In effetti, la storia del Ghemme risale quantomeno ai tempi dei Romani, che proprio a “pagus Agamium”, località che ha finito col dargli il nome, erano noti coltivare veri e propri vigneti modello, con una sorta di “disciplinare” ante litteram che stabiliva i parametri e le tecniche di ogni fase del processo produttivo, dall’impianto delle viti alla coltivazione e fino all’invecchiamento. Un vino che Mario Soldati definiva “eccellente” e “di prim’ordine”, “un Gattinara più scuro, più violento. Meno trasparente, meno liquoroso, meno raffinato: ma forse più genuino”.

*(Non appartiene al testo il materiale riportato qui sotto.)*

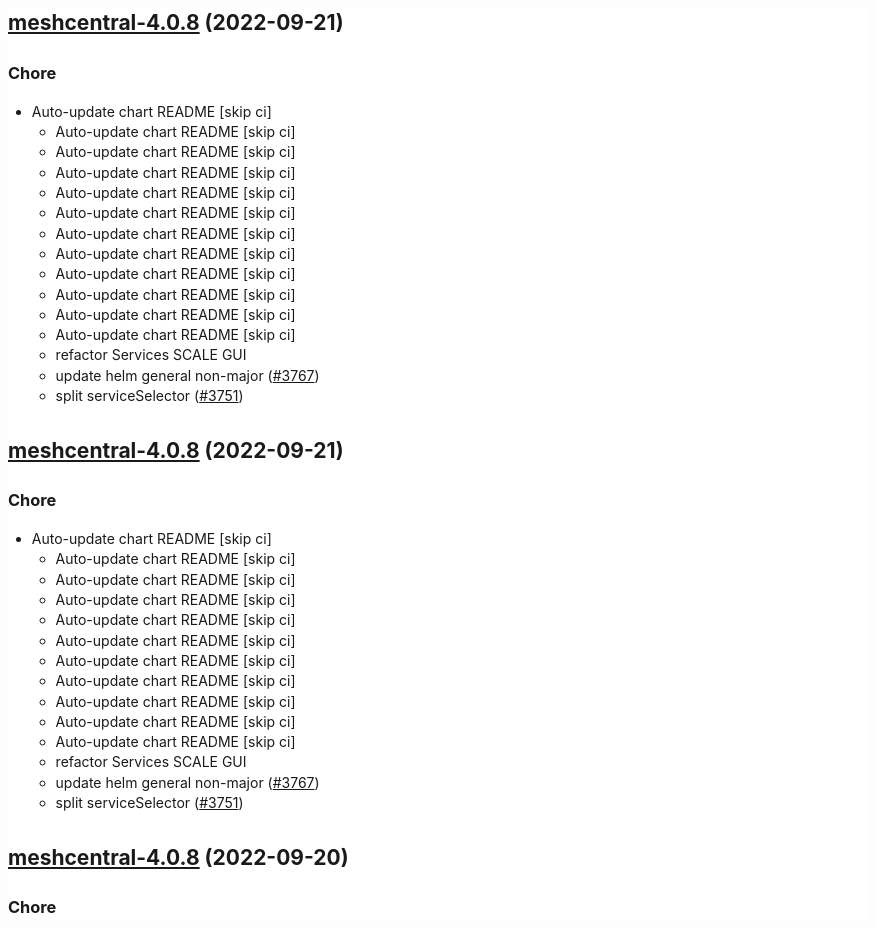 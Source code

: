 


## [meshcentral-4.0.8](https://github.com/truecharts/charts/compare/meshcentral-4.0.7...meshcentral-4.0.8) (2022-09-21)

### Chore

- Auto-update chart README [skip ci]
  - Auto-update chart README [skip ci]
  - Auto-update chart README [skip ci]
  - Auto-update chart README [skip ci]
  - Auto-update chart README [skip ci]
  - Auto-update chart README [skip ci]
  - Auto-update chart README [skip ci]
  - Auto-update chart README [skip ci]
  - Auto-update chart README [skip ci]
  - Auto-update chart README [skip ci]
  - Auto-update chart README [skip ci]
  - Auto-update chart README [skip ci]
  - refactor Services SCALE GUI
  - update helm general non-major ([#3767](https://github.com/truecharts/charts/issues/3767))
  - split serviceSelector ([#3751](https://github.com/truecharts/charts/issues/3751))




## [meshcentral-4.0.8](https://github.com/truecharts/charts/compare/meshcentral-4.0.7...meshcentral-4.0.8) (2022-09-21)

### Chore

- Auto-update chart README [skip ci]
  - Auto-update chart README [skip ci]
  - Auto-update chart README [skip ci]
  - Auto-update chart README [skip ci]
  - Auto-update chart README [skip ci]
  - Auto-update chart README [skip ci]
  - Auto-update chart README [skip ci]
  - Auto-update chart README [skip ci]
  - Auto-update chart README [skip ci]
  - Auto-update chart README [skip ci]
  - Auto-update chart README [skip ci]
  - refactor Services SCALE GUI
  - update helm general non-major ([#3767](https://github.com/truecharts/charts/issues/3767))
  - split serviceSelector ([#3751](https://github.com/truecharts/charts/issues/3751))




## [meshcentral-4.0.8](https://github.com/truecharts/charts/compare/meshcentral-4.0.7...meshcentral-4.0.8) (2022-09-20)

### Chore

“La denominazione di origine rappresenta un modello di crescita, un modello faticoso, che richiede dei costi, ma che è risultato vincente, come emerge dai dati sulle esportazioni. La Docg del Ghemme rappresenta, dunque, un vanto per tutto il suo territorio e un elemento positivo per l’intero settore vitivinicolo italiano”, ha detto il viceministro delle Politiche Agricole, Andrea Olivero, nell'evento promosso dal Consorzio di tutela dei Nebbioli dell’Alto Piemonte (www.consnebbiolialtop.it), insieme al Comitato Nazionale Vini.
“Oltre a soddisfare a quanto previsto per un vino a denominazione di origine controllata, una Docg deve sottostare ad un iter più complesso e soddisfare regole più restrittive”, ha ricordato Giuseppe Martelli, presidente del Comitato Nazionale Vini. Un iter che lo stesso Martelli ha ripercorso, mettendone in evidenza le tappe salienti. “Grazie alla professionalità e alla determinazione dei produttori novaresi questi vent’anni sono stati spesi bene, elevando una denominazione di nicchia, tra le più piccole a livello nazionale, ai più alti livelli: oggi i vini Dop italiani sono 405, di cui solo 73 sono Docg e il Ghemme è tra questi”.
A sottolineare l’importanza di una crescita qualitativa è stata anche la presidente del Consorzio Tutela Nebbioli Alto Piemonte, Lorella Zoppis: “i numeri non sono un limite, se non nella nostra percezione, possiamo ancora crescere, mantenendo l’autenticità di quello che siamo. In questi anni non si è deviato verso mode più facili e i riscontri positivi sulla qualità delle nostre produzione confermano che questa è la strada giusta”.